Although the records contain pictures, repeat only the text of every line exactly.

=== Extracted data ===

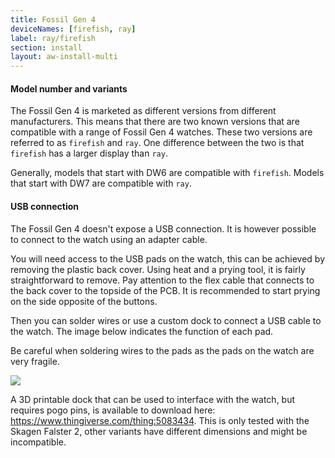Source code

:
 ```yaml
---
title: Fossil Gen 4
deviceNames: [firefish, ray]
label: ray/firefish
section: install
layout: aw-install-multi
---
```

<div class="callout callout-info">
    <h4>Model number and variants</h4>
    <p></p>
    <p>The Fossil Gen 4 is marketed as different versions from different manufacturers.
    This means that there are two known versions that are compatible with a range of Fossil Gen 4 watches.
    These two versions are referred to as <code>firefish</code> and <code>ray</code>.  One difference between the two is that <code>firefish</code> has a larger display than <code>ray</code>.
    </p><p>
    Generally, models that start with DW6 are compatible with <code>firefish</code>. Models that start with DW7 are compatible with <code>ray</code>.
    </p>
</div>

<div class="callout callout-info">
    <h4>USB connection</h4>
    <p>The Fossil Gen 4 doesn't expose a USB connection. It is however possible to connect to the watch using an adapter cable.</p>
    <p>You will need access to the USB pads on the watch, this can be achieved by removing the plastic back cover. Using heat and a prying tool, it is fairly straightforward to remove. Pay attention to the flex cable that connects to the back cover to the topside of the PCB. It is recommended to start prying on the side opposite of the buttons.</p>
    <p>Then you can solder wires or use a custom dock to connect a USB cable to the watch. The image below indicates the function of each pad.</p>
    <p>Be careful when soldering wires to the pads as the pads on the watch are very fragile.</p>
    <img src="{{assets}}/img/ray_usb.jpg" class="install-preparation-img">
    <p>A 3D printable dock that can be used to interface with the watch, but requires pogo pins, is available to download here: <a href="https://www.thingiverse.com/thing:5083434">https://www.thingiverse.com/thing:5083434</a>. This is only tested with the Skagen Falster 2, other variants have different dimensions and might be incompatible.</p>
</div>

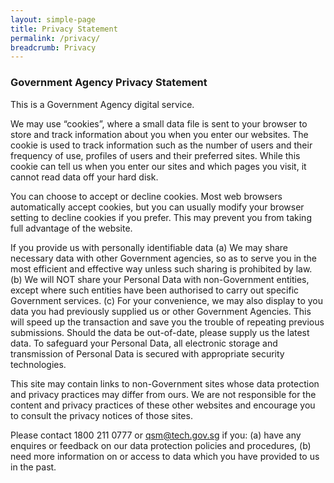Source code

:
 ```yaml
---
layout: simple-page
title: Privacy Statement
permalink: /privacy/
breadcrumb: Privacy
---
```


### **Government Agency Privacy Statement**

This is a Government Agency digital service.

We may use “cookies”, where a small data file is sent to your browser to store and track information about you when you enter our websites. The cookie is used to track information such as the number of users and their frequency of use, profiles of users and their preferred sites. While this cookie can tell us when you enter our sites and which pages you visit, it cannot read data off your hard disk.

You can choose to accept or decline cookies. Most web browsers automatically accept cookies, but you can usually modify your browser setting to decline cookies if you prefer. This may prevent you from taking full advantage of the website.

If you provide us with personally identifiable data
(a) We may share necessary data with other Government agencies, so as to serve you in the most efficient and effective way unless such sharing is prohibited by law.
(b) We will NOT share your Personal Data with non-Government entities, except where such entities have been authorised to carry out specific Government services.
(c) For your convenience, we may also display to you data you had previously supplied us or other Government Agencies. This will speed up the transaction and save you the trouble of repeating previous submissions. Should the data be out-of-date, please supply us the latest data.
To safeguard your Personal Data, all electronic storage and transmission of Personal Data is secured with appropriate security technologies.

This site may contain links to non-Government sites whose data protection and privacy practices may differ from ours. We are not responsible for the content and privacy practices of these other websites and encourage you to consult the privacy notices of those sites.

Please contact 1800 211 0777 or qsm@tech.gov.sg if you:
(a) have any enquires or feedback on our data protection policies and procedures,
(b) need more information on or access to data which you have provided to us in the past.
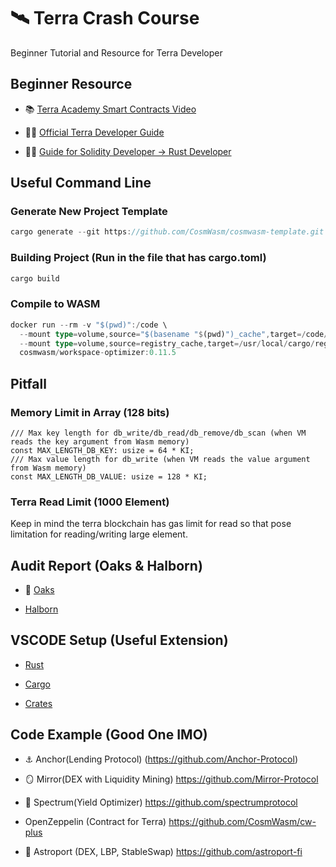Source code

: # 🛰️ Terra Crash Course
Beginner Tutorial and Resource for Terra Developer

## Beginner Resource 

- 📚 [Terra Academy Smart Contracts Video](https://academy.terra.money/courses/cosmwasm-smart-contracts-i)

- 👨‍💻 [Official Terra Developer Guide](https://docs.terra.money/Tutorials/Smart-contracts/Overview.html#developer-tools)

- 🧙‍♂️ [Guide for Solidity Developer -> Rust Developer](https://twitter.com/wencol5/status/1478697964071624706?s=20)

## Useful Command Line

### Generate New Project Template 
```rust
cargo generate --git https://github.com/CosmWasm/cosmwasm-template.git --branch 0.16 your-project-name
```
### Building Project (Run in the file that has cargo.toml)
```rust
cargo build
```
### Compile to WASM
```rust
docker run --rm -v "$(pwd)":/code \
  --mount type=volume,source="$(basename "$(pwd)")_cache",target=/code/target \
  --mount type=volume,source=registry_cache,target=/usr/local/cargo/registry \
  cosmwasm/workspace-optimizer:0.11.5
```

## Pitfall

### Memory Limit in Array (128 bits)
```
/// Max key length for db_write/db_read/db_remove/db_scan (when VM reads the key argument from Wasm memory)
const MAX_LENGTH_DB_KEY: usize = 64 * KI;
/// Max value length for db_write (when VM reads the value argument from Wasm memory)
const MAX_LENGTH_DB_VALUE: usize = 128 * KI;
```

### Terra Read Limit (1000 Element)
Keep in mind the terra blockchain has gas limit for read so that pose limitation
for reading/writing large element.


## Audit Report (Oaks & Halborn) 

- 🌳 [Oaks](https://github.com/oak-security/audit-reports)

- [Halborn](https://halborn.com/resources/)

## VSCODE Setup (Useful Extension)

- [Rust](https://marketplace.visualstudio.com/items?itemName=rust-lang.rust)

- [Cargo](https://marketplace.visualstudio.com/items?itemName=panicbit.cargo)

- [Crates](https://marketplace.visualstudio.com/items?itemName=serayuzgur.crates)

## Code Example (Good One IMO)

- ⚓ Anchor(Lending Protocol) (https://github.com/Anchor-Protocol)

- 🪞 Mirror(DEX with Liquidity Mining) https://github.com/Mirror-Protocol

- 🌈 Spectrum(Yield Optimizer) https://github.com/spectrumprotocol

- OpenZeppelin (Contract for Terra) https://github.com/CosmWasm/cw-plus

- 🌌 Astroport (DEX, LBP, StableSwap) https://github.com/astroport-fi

===

### Reply
Source code

:
 ```yaml
---
title: Fossil Gen 4
deviceNames: [firefish, ray]
label: ray/firefish
section: install
layout: aw-install-multi
---
```

<div class="callout callout-info">
    <h4>Model number and variants</h4>
    <p></p>
    <p>The Fossil Gen 4 is marketed as different versions from different manufacturers.
    This means that there are two known versions that are compatible with a range of Fossil Gen 4 watches.
    These two versions are referred to as <code>firefish</code> and <code>ray</code>.  One difference between the two is that <code>firefish</code> has a larger display than <code>ray</code>.
    </p><p>
    Generally, models that start with DW6 are compatible with <code>firefish</code>. Models that start with DW7 are compatible with <code>ray</code>.
    </p>
</div>

<div class="callout callout-info">
    <h4>USB connection</h4>
    <p>The Fossil Gen 4 doesn't expose a USB connection. It is however possible to connect to the watch using an adapter cable.</p>
    <p>You will need access to the USB pads on the watch, this can be achieved by removing the plastic back cover. Using heat and a prying tool, it is fairly straightforward to remove. Pay attention to the flex cable that connects to the back cover to the topside of the PCB. It is recommended to start prying on the side opposite of the buttons.</p>
    <p>Then you can solder wires or use a custom dock to connect a USB cable to the watch. The image below indicates the function of each pad.</p>
    <p>Be careful when soldering wires to the pads as the pads on the watch are very fragile.</p>
    <img src="{{assets}}/img/ray_usb.jpg" class="install-preparation-img">
    <p>A 3D printable dock that can be used to interface with the watch, but requires pogo pins, is available to download here: <a href="https://www.thingiverse.com/thing:5083434">https://www.thingiverse.com/thing:5083434</a>. This is only tested with the Skagen Falster 2, other variants have different dimensions and might be incompatible.</p>
</div>

Source code

:
 ```yaml
---
layout: simple-page
title: Privacy Statement
permalink: /privacy/
breadcrumb: Privacy
---
```


### **Government Agency Privacy Statement**

This is a Government Agency digital service.

We may use “cookies”, where a small data file is sent to your browser to store and track information about you when you enter our websites. The cookie is used to track information such as the number of users and their frequency of use, profiles of users and their preferred sites. While this cookie can tell us when you enter our sites and which pages you visit, it cannot read data off your hard disk.

You can choose to accept or decline cookies. Most web browsers automatically accept cookies, but you can usually modify your browser setting to decline cookies if you prefer. This may prevent you from taking full advantage of the website.

If you provide us with personally identifiable data
(a) We may share necessary data with other Government agencies, so as to serve you in the most efficient and effective way unless such sharing is prohibited by law.
(b) We will NOT share your Personal Data with non-Government entities, except where such entities have been authorised to carry out specific Government services.
(c) For your convenience, we may also display to you data you had previously supplied us or other Government Agencies. This will speed up the transaction and save you the trouble of repeating previous submissions. Should the data be out-of-date, please supply us the latest data.
To safeguard your Personal Data, all electronic storage and transmission of Personal Data is secured with appropriate security technologies.

This site may contain links to non-Government sites whose data protection and privacy practices may differ from ours. We are not responsible for the content and privacy practices of these other websites and encourage you to consult the privacy notices of those sites.

Please contact 1800 211 0777 or qsm@tech.gov.sg if you:
(a) have any enquires or feedback on our data protection policies and procedures,
(b) need more information on or access to data which you have provided to us in the past.
Source code

: # 🛰️ Terra Crash Course
Beginner Tutorial and Resource for Terra Developer

## Beginner Resource 

- 📚 [Terra Academy Smart Contracts Video](https://academy.terra.money/courses/cosmwasm-smart-contracts-i)

- 👨‍💻 [Official Terra Developer Guide](https://docs.terra.money/Tutorials/Smart-contracts/Overview.html#developer-tools)

- 🧙‍♂️ [Guide for Solidity Developer -> Rust Developer](https://twitter.com/wencol5/status/1478697964071624706?s=20)

## Useful Command Line

### Generate New Project Template 
```rust
cargo generate --git https://github.com/CosmWasm/cosmwasm-template.git --branch 0.16 your-project-name
```
### Building Project (Run in the file that has cargo.toml)
```rust
cargo build
```
### Compile to WASM
```rust
docker run --rm -v "$(pwd)":/code \
  --mount type=volume,source="$(basename "$(pwd)")_cache",target=/code/target \
  --mount type=volume,source=registry_cache,target=/usr/local/cargo/registry \
  cosmwasm/workspace-optimizer:0.11.5
```

## Pitfall

### Memory Limit in Array (128 bits)
```
/// Max key length for db_write/db_read/db_remove/db_scan (when VM reads the key argument from Wasm memory)
const MAX_LENGTH_DB_KEY: usize = 64 * KI;
/// Max value length for db_write (when VM reads the value argument from Wasm memory)
const MAX_LENGTH_DB_VALUE: usize = 128 * KI;
```

### Terra Read Limit (1000 Element)
Keep in mind the terra blockchain has gas limit for read so that pose limitation
for reading/writing large element.


## Audit Report (Oaks & Halborn) 

- 🌳 [Oaks](https://github.com/oak-security/audit-reports)

- [Halborn](https://halborn.com/resources/)

## VSCODE Setup (Useful Extension)

- [Rust](https://marketplace.visualstudio.com/items?itemName=rust-lang.rust)

- [Cargo](https://marketplace.visualstudio.com/items?itemName=panicbit.cargo)

- [Crates](https://marketplace.visualstudio.com/items?itemName=serayuzgur.crates)

## Code Example (Good One IMO)

- ⚓ Anchor(Lending Protocol) (https://github.com/Anchor-Protocol)

- 🪞 Mirror(DEX with Liquidity Mining) https://github.com/Mirror-Protocol

- 🌈 Spectrum(Yield Optimizer) https://github.com/spectrumprotocol

- OpenZeppelin (Contract for Terra) https://github.com/CosmWasm/cw-plus

- 🌌 Astroport (DEX, LBP, StableSwap) https://github.com/astroport-fi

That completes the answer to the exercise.